#### [Provided entries]
___

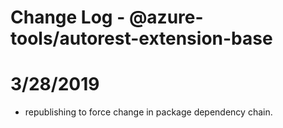 # Change Log - @azure-tools/autorest-extension-base

# 3/28/2019
- republishing to force change in package dependency chain.
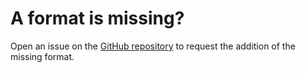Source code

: # A format is missing?

Open an issue on the [GitHub repository](https://github.com/germainlefebvre4/CvWonder/issues/new/choose) to request the addition of the missing format.
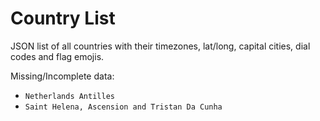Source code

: # Country List

JSON list of all countries with their timezones, lat/long, capital cities, dial codes and flag emojis.

Missing/Incomplete data:

- `Netherlands Antilles`
- `Saint Helena, Ascension and Tristan Da Cunha`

___

Whenever the word "format" shows up in a line of the entries above, copy that line.

: # A format is missing?
Open an issue on the [GitHub repository](https://github.com/germainlefebvre4/CvWonder/issues/new/choose) to request the addition of the missing format.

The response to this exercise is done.